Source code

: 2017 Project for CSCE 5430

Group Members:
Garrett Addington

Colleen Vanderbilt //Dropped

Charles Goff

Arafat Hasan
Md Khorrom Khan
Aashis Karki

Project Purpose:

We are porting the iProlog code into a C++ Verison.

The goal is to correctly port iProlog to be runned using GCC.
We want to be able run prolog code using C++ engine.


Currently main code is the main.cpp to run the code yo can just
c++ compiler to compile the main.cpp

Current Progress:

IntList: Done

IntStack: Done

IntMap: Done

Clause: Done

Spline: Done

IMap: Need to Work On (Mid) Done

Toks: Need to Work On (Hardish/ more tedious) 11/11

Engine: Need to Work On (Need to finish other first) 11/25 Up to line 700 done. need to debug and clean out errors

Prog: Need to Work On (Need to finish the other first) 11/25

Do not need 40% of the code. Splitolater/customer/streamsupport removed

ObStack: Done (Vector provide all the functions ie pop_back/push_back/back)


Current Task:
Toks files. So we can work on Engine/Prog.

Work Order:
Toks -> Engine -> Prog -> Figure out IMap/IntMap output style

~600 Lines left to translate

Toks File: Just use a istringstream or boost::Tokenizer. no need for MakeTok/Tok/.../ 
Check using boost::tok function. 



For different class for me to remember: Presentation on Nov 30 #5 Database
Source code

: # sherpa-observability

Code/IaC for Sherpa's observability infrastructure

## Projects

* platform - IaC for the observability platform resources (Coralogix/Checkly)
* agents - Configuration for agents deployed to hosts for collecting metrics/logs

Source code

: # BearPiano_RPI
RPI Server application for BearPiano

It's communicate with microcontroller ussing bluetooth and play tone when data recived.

☆ ☆ ☆ ☆ ☆

### TASK
Set down exactly what runs from the line containing "RPI Server application for BearPiano" through the last line above, both lines included.

### EXPECTED ANSWER
RPI Server application for BearPiano

It's communicate with microcontroller ussing bluetooth and play tone when data recived.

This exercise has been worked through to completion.